**Exercise details**
Tally the lines in the records underneath that contain the string "which", and state the figure by itself.

**Data extracts**

──────

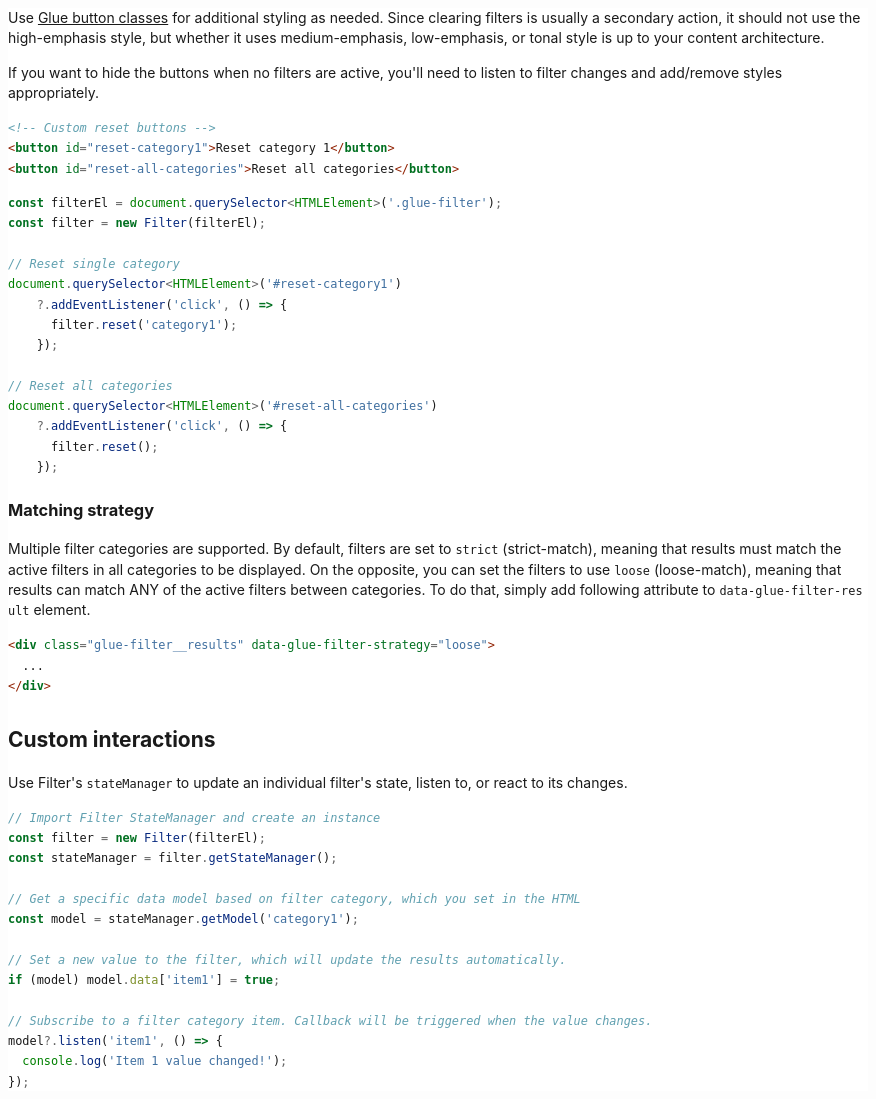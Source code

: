 Use [Glue button classes](/docs/components/buttons.md) for
additional styling as needed. Since clearing filters is usually a secondary
action, it should not use the high-emphasis style, but whether it uses
medium-emphasis, low-emphasis, or tonal style is up to your content
architecture.

If you want to hide the buttons when no filters are active, you'll need to
listen to filter changes and add/remove styles appropriately.

```html
<!-- Custom reset buttons -->
<button id="reset-category1">Reset category 1</button>
<button id="reset-all-categories">Reset all categories</button>
```

```ts
const filterEl = document.querySelector<HTMLElement>('.glue-filter');
const filter = new Filter(filterEl);

// Reset single category
document.querySelector<HTMLElement>('#reset-category1')
    ?.addEventListener('click', () => {
      filter.reset('category1');
    });

// Reset all categories
document.querySelector<HTMLElement>('#reset-all-categories')
    ?.addEventListener('click', () => {
      filter.reset();
    });
```

### Matching strategy

Multiple filter categories are supported. By default, filters are set to
`strict` (strict-match), meaning that results must match the active filters in
all categories to be displayed. On the opposite, you can set the filters to use
`loose` (loose-match), meaning that results can match ANY of the active filters
between categories. To do that, simply add following attribute to
`data-glue-filter-result` element.

```html
<div class="glue-filter__results" data-glue-filter-strategy="loose">
  ...
</div>
```

## Custom interactions

Use Filter's `stateManager` to update an individual filter's state, listen to,
or react to its changes.

```ts
// Import Filter StateManager and create an instance
const filter = new Filter(filterEl);
const stateManager = filter.getStateManager();

// Get a specific data model based on filter category, which you set in the HTML
const model = stateManager.getModel('category1');

// Set a new value to the filter, which will update the results automatically.
if (model) model.data['item1'] = true;

// Subscribe to a filter category item. Callback will be triggered when the value changes.
model?.listen('item1', () => {
  console.log('Item 1 value changed!');
});
```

──────

**Completed exercise**
2